Research Article: The association between heat stroke and subsequent cardiovascular diseases

Date Published: February 13, 2019

Publisher: Public Library of Science

Author(s): Jen-Chun Wang, Wu-Chien Chien, Pauling Chu, Chi-Hsiang Chung, Chih-Yuan Lin, Shih-Hung Tsai, Wisit Cheungpasitporn.

http://doi.org/10.1371/journal.pone.0211386

Abstract

Recent studies have indicated that several critical illnesses are associated with an increased risk of cardiovascular diseases (CVDs). Nonetheless, studies of the association between heat-related illnesses (HRIs) and subsequent CVDs are still limited. We sought to evaluate whether heat stroke (HS) was associated with an increased CVD incidence.

The data from the nationwide, population-based, retrospective, cohort study described herein were obtained from the National Health Insurance Research Database in Taiwan. The outcome evaluated in this study was the cumulative incidence of CVDs, which was compared between patients with HS, patients with other HRIs and a control group during a 14-year follow-up period.

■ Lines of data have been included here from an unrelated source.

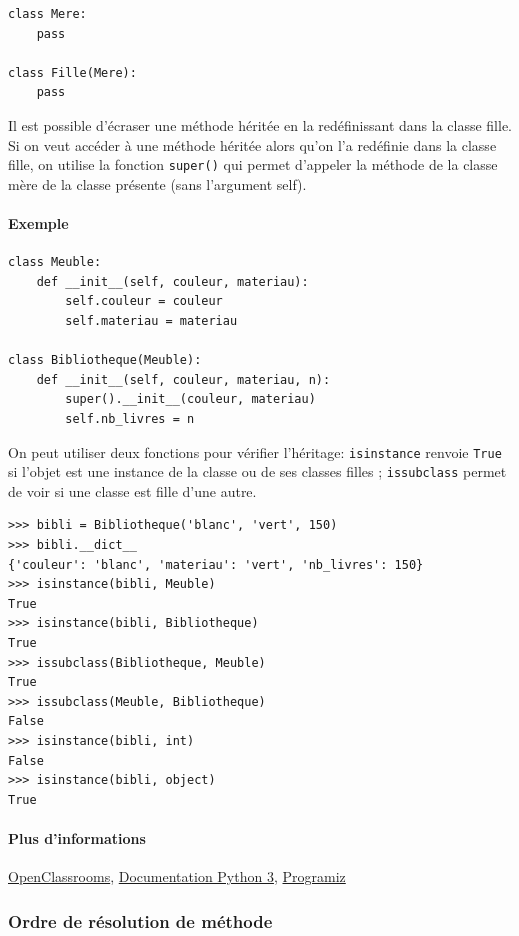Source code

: \documentclass[a4paper, 10pt]{article}
\begin{document}
\begin{verbatim}
class Mere:
    pass

class Fille(Mere):
    pass
\end{verbatim}

Il est possible d'écraser une méthode héritée en la redéfinissant dans la classe fille. Si on veut accéder à une méthode héritée alors qu'on l'a redéfinie dans la classe fille, on utilise la fonction \texttt{super()} qui permet d'appeler la méthode de la classe mère de la classe présente (sans l'argument self).

\paragraph{Exemple}
\begin{verbatim}
class Meuble:
    def __init__(self, couleur, materiau):
        self.couleur = couleur
        self.materiau = materiau

class Bibliotheque(Meuble):
    def __init__(self, couleur, materiau, n):
        super().__init__(couleur, materiau)
        self.nb_livres = n
\end{verbatim}
On peut utiliser deux fonctions pour vérifier l'héritage: \texttt{isinstance} renvoie \texttt{True} si l'objet est une instance de la classe ou de ses classes filles ; \texttt{issubclass} permet de voir si une classe est fille d'une autre.

\begin{verbatim}
>>> bibli = Bibliotheque('blanc', 'vert', 150)
>>> bibli.__dict__
{'couleur': 'blanc', 'materiau': 'vert', 'nb_livres': 150}
>>> isinstance(bibli, Meuble)
True
>>> isinstance(bibli, Bibliotheque)
True
>>> issubclass(Bibliotheque, Meuble)
True
>>> issubclass(Meuble, Bibliotheque)
False
>>> isinstance(bibli, int)
False
>>> isinstance(bibli, object)
True
\end{verbatim}

\paragraph{Plus d'informations} \href{https://openclassrooms.com/courses/apprenez-a-programmer-en-python/l-heritage-9}{OpenClassrooms}, \href{https://docs.python.org/fr/3/tutorial/classes.html?highlight=héritage#inheritance}{Documentation Python 3}, \href{https://www.programiz.com/python-programming/inheritance}{Programiz}


\subsubsection{Ordre de résolution de méthode}
\end{document}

Our analyses included 150 HS cases, 150 patients with other HRIs and 150 patients without HRIs. The HS patients had a significantly higher incidence of developing CVDs than the other HRI and control patients (32.67% vs. 23.33% vs. 16.67%, p = 0.005). Patients with HS had an increased incidence of acute myocardial infarction (AMI) compared with that of the controls (6% vs. 2.67%, p = 0.042) and an increased incidence of acute ischemic stroke (AIS) compared with those of the other HRI and control patients (12% vs. 6% vs. 4.67%, p = 0.038). An increased risk of chronic kidney disease (CKD) was also found in the patients with HS and other HRIs compared to that in the controls (17.33% vs. 14.67% vs. 6.67%, p = 0.016).

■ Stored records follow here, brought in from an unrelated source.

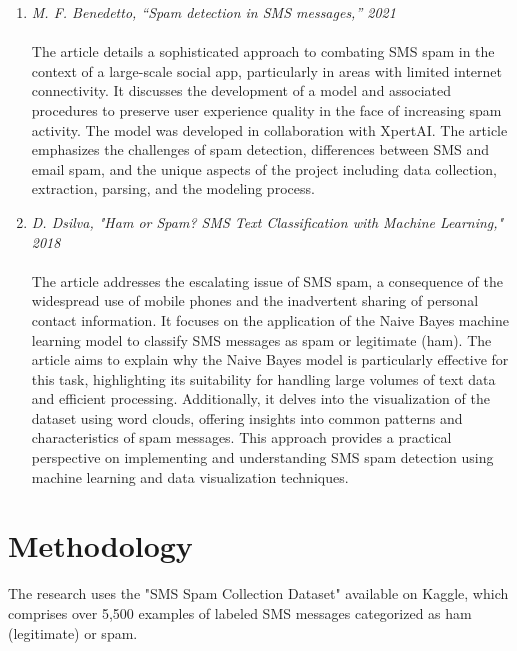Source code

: \documentclass[12pt]{article}
\begin{document}
\begin{enumerate}
  \setlength\itemsep{1em}
  \item \textit{M. F. Benedetto, “Spam detection in SMS messages,” 2021}\cite{Benedetto_2021} \\\\
      The article details a sophisticated approach to combating SMS spam in the context of a large-scale social app, particularly in areas with limited internet connectivity. It discusses the development of a model and associated procedures to preserve user experience quality in the face of increasing spam activity. The model was developed in collaboration with XpertAI\cite{XpertAI_2021}. The article emphasizes the challenges of spam detection, differences between SMS and email spam, and the unique aspects of the project including data collection, extraction, parsing, and the modeling process.
      
    \pagebreak
    
  \item \textit{D. Dsilva, "Ham or Spam? SMS Text Classification with Machine Learning," 2018}\cite{Dsilva_2018} \\\\
    The article addresses the escalating issue of SMS spam, a consequence of the widespread use of mobile phones and the inadvertent sharing of personal contact information. It focuses on the application of the Naive Bayes machine learning model to classify SMS messages as spam or legitimate (ham). The article aims to explain why the Naive Bayes model is particularly effective for this task, highlighting its suitability for handling large volumes of text data and efficient processing. Additionally, it delves into the visualization of the dataset using word clouds, offering insights into common patterns and characteristics of spam messages. This approach provides a practical perspective on implementing and understanding SMS spam detection using machine learning and data visualization techniques.
\end{enumerate}


\section{Methodology}
The research uses the "SMS Spam Collection Dataset" available on Kaggle\cite{dataset_2016}, which comprises over 5,500 examples of labeled SMS messages categorized as ham (legitimate) or spam.\\
\end{document}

Prior HS was associated with an increased incidence of CVDs, particularly AMI and AIS, and an increased incidence of CKD.

Partial Text

Heat-related illnesses (HRIs) affect a large number of people every year and are becoming an increasingly common cause of health issues, as climate change is resulting in rising global temperatures [1]. Patients with HRIs present to the emergency department frequently, and the visit rates are correlated with temperature anomalies [2]. Severe HRIs can cause multiple organ failure, rhabdomyolysis and coma with acute and even permanent damage to the vital organs [3–6]. Heat stroke (HS) is the most severe HRI and has been defined as a patient with profound central nervous system abnormalities and severe hyperthermia (core temperature typically but not always > 40°C) [7]. HS is associated with high mortality, and survivors may retain chronic neurological sequelae [8].

Fig 1 presents a flow diagram of patient enrollment in this study. Among a total of 989,753 patients in the LHID from the NHIRD, 150 individuals with heat stroke were identified. Another 150 sex- and age-matched individuals were designated to each of the other HRI and control groups. Table 1 shows no significant differences in sex, age, comorbidities, medications and the number of medical follow-ups among the groups at baseline after matching.

We have demonstrated an association between prior HS and an increased incidence of CVDs, specifically AMI and AIS, compared with those of age-, sex- and comorbidity-matched patients with other HRIs and controls in this population-based study. We speculate that the increase in CVDs may be due to HS itself revealing individuals susceptible to CVDs as a long-term sequela of HS.

Prior HS was associated with an increased incidence of CVDs, particularly AMI and AIS, and an increased incidence of CKD.